"Ndis, aku menolak menjadi kekasihmu ...."
Ucapan Ozge seketika membuat Gendis lega sekaligus sedikit sedih. Lega karena memang sudah seharusnya janji konyol itu dihapuskan. Sedikit sedih karena dia tidak bisa berbohong kalau dia tertarik dengan sosok Ozge.
Tapi Gendis buru-buru tersadar. Tidak sepantasnya dia sedih. Jangan sampai dia menjadi punguk merindukan bulan. Cukup mengagumi, tidak perlu berharap lebih untuk memiliki. Lagipula terlalu cepat untuk memutuskan perasaaan yang ada di hatinya sekarang adalah cinta.
"Aku tidak mau kalau kamu hanya sekedar kekasih. Aku ingin kita menikah," tambah Ozge.
Kini tak hanya tulang Gendis yang serasa melayang. Pikiran dan perasaannya pun juga ikut terbang. Gadis itu bergeming, Tidak tahu harus berbuat dan berkata apa.
Sapuan hangat nafas Ozge tepat di depan hidungnya, bahkan seperti tidak terasa. Tubuh Gendis serasa seperti manekin.
Ozge mengecup bibir Gendis sekilas. "Menikahlah denganku,"
Gadis itu benar-benar seperti patung, entah dia melamun atau terpana. Kecupan Ozge bahkan tidak mampu menyadarkannya.
"Ndis ...." bisik Ozge tepat di samping telinga Gendis.

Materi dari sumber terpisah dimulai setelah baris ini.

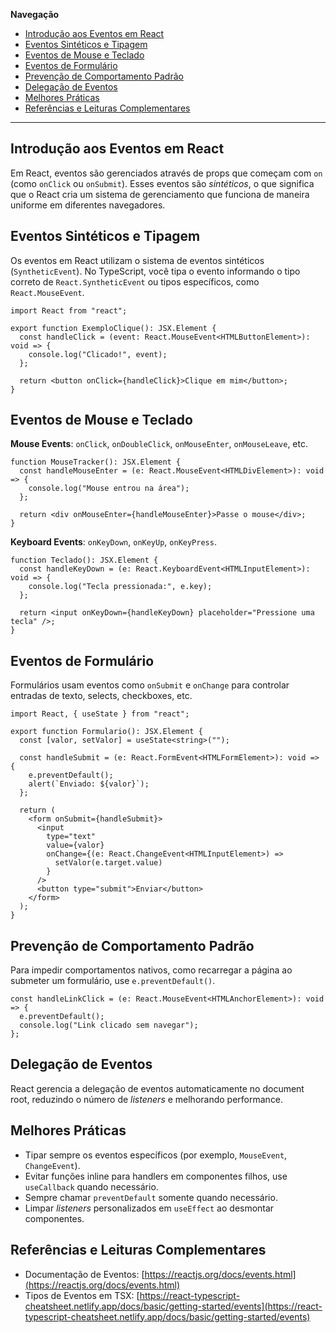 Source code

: **Navegação**

- [Introdução aos Eventos em React](#introdução-aos-eventos-em-react)
- [Eventos Sintéticos e Tipagem](#eventos-sintéticos-e-tipagem)
- [Eventos de Mouse e Teclado](#eventos-de-mouse-e-teclado)
- [Eventos de Formulário](#eventos-de-formulário)
- [Prevenção de Comportamento Padrão](#prevenção-de-comportamento-padrão)
- [Delegação de Eventos](#delegação-de-eventos)
- [Melhores Práticas](#melhores-práticas)
- [Referências e Leituras Complementares](#referências-e-leituras-complementares)

---

## Introdução aos Eventos em React

Em React, eventos são gerenciados através de props que começam com `on` (como `onClick` ou `onSubmit`). Esses eventos são _sintéticos_, o que significa que o React cria um sistema de gerenciamento que funciona de maneira uniforme em diferentes navegadores.

## Eventos Sintéticos e Tipagem

Os eventos em React utilizam o sistema de eventos sintéticos (`SyntheticEvent`). No TypeScript, você tipa o evento informando o tipo correto de `React.SyntheticEvent` ou tipos específicos, como `React.MouseEvent`.

```tsx
import React from "react";

export function ExemploClique(): JSX.Element {
  const handleClick = (event: React.MouseEvent<HTMLButtonElement>): void => {
    console.log("Clicado!", event);
  };

  return <button onClick={handleClick}>Clique em mim</button>;
}
```

## Eventos de Mouse e Teclado

**Mouse Events**: `onClick`, `onDoubleClick`, `onMouseEnter`, `onMouseLeave`, etc.

```tsx
function MouseTracker(): JSX.Element {
  const handleMouseEnter = (e: React.MouseEvent<HTMLDivElement>): void => {
    console.log("Mouse entrou na área");
  };

  return <div onMouseEnter={handleMouseEnter}>Passe o mouse</div>;
}
```

**Keyboard Events**: `onKeyDown`, `onKeyUp`, `onKeyPress`.

```tsx
function Teclado(): JSX.Element {
  const handleKeyDown = (e: React.KeyboardEvent<HTMLInputElement>): void => {
    console.log("Tecla pressionada:", e.key);
  };

  return <input onKeyDown={handleKeyDown} placeholder="Pressione uma tecla" />;
}
```

## Eventos de Formulário

Formulários usam eventos como `onSubmit` e `onChange` para controlar entradas de texto, selects, checkboxes, etc.

```tsx
import React, { useState } from "react";

export function Formulario(): JSX.Element {
  const [valor, setValor] = useState<string>("");

  const handleSubmit = (e: React.FormEvent<HTMLFormElement>): void => {
    e.preventDefault();
    alert(`Enviado: ${valor}`);
  };

  return (
    <form onSubmit={handleSubmit}>
      <input
        type="text"
        value={valor}
        onChange={(e: React.ChangeEvent<HTMLInputElement>) =>
          setValor(e.target.value)
        }
      />
      <button type="submit">Enviar</button>
    </form>
  );
}
```

## Prevenção de Comportamento Padrão

Para impedir comportamentos nativos, como recarregar a página ao submeter um formulário, use `e.preventDefault()`.

```tsx
const handleLinkClick = (e: React.MouseEvent<HTMLAnchorElement>): void => {
  e.preventDefault();
  console.log("Link clicado sem navegar");
};
```

## Delegação de Eventos

React gerencia a delegação de eventos automaticamente no document root, reduzindo o número de _listeners_ e melhorando performance.

## Melhores Práticas

- Tipar sempre os eventos específicos (por exemplo, `MouseEvent`, `ChangeEvent`).
- Evitar funções inline para handlers em componentes filhos, use `useCallback` quando necessário.
- Sempre chamar `preventDefault` somente quando necessário.
- Limpar _listeners_ personalizados em `useEffect` ao desmontar componentes.

## Referências e Leituras Complementares

- Documentação de Eventos: [https://reactjs.org/docs/events.html](https://reactjs.org/docs/events.html)
- Tipos de Eventos em TSX: [https://react-typescript-cheatsheet.netlify.app/docs/basic/getting-started/events](https://react-typescript-cheatsheet.netlify.app/docs/basic/getting-started/events)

Tidak mendapatkan jawaban, Ozge terpaksa menggendong Gendis masuk ke dalam room. Barulah gadis itu tersadar dan meronta.
"Turunkan aku, Beg! Jangan macam-macam?!" teriak Gendis dengan tegas.
Eser memejamkan matanya, kepalan tangannya semakin erat. Buku-buku tangannya memucat seperti tidak ada darah yang mengalir di sana. Giginya menyatu rapat hingga sedikit menimbulkan bunyi gemerutuk, pertanda kemarahannya sedang menuju puncak.
"Apa yang ingin aku miliki, tidak boleh menjadi orang lain. Bagaimanapun caranya," gumam Eser, sembari masuk ke dalam roomnya kembali.
Sementara itu, Gendis sedang bergulat dengan hati dan pikirannya. Berkali-kali dia mencubit pipinya sendiri, tapi ternyata sakit. Berarti Gendis memang sedang tidak bermimpi.
"Ndis, bagaimana? Janji harus ditunaikan atau kamu akan mendapatkan kutukan." Ozge mencoba menakut-nakuti Gendis.
"Tapi kan menjadi kekasih saja, Beg. Bukan istri." perlahan kesadaran Gendis pulih kembali.
"Jadi kamu pikir menjadi kekasih seseorang itu hanyalah main-main?"
"Bukan begitu, Beg. Menjadi kekasih dulu dan saling mengenal. Kalau cocok ya menikah. Kalau tidak, ya putus. Lalu mencari kekasih lagi," jawab Gendis, selalu konyol.
"Kamu salah! tujuan memiliki kekasih ya untuk menikah. Lagian buat apa lama-lama kalau jodoh sudah di depan mata," tegas Ozge.
Gendis terdiam, dia tidak percaya dengan yang namanya kebetulan. Dua kali mengucap janji atau sayembara konyol, ternyata yang menolongnya adalah orang yang sama.
Mungkin Ozge memang jodohnya. Tapi status sosial mereka berjarak sangat lebar. Pria itu terlalu sempurna untuknya.
"Ndis, aku serius. Aku sudah jatuh cinta padamu sejak pandangan pertama. Aku tidak peduli siapa kamu, menikahlah denganku dan mulai besok. Berhentilah bekerja di tempat itu," pinta Ozge.
"Tidak, Saya harus tetap bekerja. Karena adik Saya masih membutuhkan banyak biaya untuk mengejar cita-citanya."
"Bekerjalah di kantorku. Kamu cukup pintar. Jadilah sekretarisku," Ozge terlihat sangat berharap.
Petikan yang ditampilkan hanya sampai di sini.